WORK REQUEST -> Your answer should contain only the lines from the top of the data below down through the one with "Here, we’re importing", transcribed exactly and without pictures; please include nothing more.
START RECORDS PROVIDED
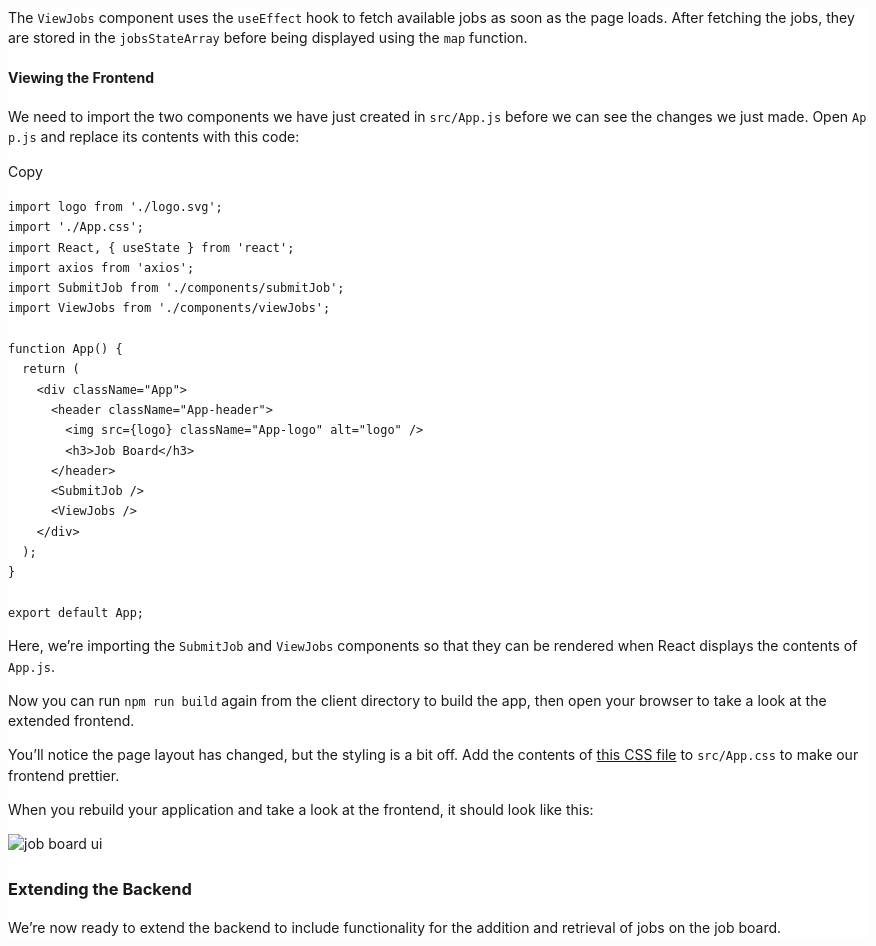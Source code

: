 The `ViewJobs` component uses the `useEffect` hook to fetch available jobs as soon as the page loads. After fetching the jobs, they are stored in the `jobsStateArray` before being displayed using the `map` function.

#### Viewing the Frontend

We need to import the two components we have just created in `src/App.js` before we can see the changes we just made. Open `App.js` and replace its contents with this code:

Copy

```
import logo from './logo.svg';
import './App.css';
import React, { useState } from 'react';
import axios from 'axios';
import SubmitJob from './components/submitJob';
import ViewJobs from './components/viewJobs';

function App() {
  return (
    <div className="App">
      <header className="App-header">
        <img src={logo} className="App-logo" alt="logo" />
        <h3>Job Board</h3>
      </header>
      <SubmitJob />
      <ViewJobs />
    </div>
  );
}

export default App;
```

Here, we’re importing the `SubmitJob` and `ViewJobs` components so that they can be rendered when React displays the contents of `App.js`.

Now you can run `npm run build` again from the client directory to build the app, then open your browser to take a look at the extended frontend.

You’ll notice the page layout has changed, but the styling is a bit off. Add the contents of [this CSS file](https://github.com/ritza-co/mern-job-board/blob/main/client/src/App.css) to `src/App.css` to make our frontend prettier.

When you rebuild your application and take a look at the frontend, it should look like this:

![job board ui](https://codecapsules.io/wp-content/uploads/2023/07/job-board-ui.png)

### Extending the Backend <a href="#extending-the-backend" id="extending-the-backend"></a>

We’re now ready to extend the backend to include functionality for the addition and retrieval of jobs on the job board.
END RECORDS PROVIDED
WORKED SOLUTION ->
Source code

: The `ViewJobs` component uses the `useEffect` hook to fetch available jobs as soon as the page loads. After fetching the jobs, they are stored in the `jobsStateArray` before being displayed using the `map` function.

#### Viewing the Frontend

We need to import the two components we have just created in `src/App.js` before we can see the changes we just made. Open `App.js` and replace its contents with this code:

Copy

```
import logo from './logo.svg';
import './App.css';
import React, { useState } from 'react';
import axios from 'axios';
import SubmitJob from './components/submitJob';
import ViewJobs from './components/viewJobs';

function App() {
  return (
    <div className="App">
      <header className="App-header">
        <img src={logo} className="App-logo" alt="logo" />
        <h3>Job Board</h3>
      </header>
      <SubmitJob />
      <ViewJobs />
    </div>
  );
}

export default App;
```

Here, we’re importing the `SubmitJob` and `ViewJobs` components so that they can be rendered when React displays the contents of `App.js`.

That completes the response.